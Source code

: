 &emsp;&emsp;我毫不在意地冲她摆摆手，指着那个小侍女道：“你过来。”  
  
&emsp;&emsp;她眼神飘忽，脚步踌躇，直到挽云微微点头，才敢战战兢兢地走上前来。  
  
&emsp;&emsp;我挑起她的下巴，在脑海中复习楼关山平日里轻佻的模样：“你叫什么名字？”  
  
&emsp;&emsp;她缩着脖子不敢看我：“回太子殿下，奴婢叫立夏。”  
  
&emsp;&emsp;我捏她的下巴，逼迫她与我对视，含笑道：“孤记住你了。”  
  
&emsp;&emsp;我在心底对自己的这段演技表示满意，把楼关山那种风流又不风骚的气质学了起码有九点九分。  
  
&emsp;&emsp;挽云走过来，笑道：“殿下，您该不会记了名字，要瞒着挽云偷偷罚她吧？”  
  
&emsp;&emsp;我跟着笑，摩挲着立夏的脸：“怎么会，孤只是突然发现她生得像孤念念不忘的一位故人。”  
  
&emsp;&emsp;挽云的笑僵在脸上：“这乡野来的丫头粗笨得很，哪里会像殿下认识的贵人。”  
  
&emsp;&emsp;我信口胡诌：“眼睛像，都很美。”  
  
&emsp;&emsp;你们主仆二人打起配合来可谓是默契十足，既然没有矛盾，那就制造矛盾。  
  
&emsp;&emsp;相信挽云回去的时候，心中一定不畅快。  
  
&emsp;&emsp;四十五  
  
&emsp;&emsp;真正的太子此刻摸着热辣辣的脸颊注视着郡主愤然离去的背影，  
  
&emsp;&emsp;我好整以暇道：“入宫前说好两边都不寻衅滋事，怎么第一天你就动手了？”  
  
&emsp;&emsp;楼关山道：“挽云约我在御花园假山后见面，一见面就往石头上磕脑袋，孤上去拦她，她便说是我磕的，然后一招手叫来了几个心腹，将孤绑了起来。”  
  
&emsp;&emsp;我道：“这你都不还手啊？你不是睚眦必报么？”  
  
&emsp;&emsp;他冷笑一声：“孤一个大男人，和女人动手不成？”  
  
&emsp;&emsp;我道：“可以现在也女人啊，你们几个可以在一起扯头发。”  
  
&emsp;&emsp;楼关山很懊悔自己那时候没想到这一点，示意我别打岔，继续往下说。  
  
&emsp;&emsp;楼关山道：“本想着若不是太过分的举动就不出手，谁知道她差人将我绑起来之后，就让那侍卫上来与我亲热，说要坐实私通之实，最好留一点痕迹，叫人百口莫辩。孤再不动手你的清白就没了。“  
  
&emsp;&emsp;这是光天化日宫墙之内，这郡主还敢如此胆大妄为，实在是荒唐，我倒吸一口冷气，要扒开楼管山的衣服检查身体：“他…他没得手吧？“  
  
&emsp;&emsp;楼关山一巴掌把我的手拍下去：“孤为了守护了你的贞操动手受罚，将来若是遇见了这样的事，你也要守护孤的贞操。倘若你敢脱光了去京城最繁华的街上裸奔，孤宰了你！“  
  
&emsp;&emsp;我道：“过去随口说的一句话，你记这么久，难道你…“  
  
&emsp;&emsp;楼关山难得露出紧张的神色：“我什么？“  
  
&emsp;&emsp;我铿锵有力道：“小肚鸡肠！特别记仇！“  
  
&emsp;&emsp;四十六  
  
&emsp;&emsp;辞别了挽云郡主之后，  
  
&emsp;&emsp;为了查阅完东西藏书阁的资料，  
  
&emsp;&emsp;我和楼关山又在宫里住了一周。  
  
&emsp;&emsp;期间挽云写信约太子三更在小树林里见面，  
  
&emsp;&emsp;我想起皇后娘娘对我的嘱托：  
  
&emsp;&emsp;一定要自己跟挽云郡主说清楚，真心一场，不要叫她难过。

☆ ☆ ☆ ☆

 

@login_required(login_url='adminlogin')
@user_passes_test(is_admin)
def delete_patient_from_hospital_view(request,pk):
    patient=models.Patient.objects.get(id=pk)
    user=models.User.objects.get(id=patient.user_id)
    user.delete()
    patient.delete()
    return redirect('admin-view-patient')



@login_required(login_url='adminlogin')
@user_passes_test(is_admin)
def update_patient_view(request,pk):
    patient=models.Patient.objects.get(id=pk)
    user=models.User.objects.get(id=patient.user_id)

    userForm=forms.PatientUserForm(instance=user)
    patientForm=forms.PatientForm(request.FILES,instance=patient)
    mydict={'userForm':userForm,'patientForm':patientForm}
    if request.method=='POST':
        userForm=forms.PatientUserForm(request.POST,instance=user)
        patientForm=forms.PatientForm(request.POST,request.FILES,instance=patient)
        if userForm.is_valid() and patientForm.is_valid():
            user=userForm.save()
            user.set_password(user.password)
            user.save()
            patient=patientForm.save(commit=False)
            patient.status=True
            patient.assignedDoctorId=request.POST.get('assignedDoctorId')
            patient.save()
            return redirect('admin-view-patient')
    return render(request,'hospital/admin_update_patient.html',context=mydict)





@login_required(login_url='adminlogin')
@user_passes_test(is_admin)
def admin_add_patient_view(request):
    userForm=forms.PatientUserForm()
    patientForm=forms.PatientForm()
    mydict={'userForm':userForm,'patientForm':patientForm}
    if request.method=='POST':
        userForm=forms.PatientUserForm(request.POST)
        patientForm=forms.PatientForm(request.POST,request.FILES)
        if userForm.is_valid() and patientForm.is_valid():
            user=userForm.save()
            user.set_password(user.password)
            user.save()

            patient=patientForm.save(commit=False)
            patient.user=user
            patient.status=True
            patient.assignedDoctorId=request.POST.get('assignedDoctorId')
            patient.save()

☆ ☆ ☆ ☆

### Exercise
Lines with "PatientUserForm" in them are what the answer must contain; copy each from the records above.

### Task answer
    userForm=forms.PatientUserForm(instance=user)
        userForm=forms.PatientUserForm(request.POST,instance=user)
    userForm=forms.PatientUserForm()
        userForm=forms.PatientUserForm(request.POST)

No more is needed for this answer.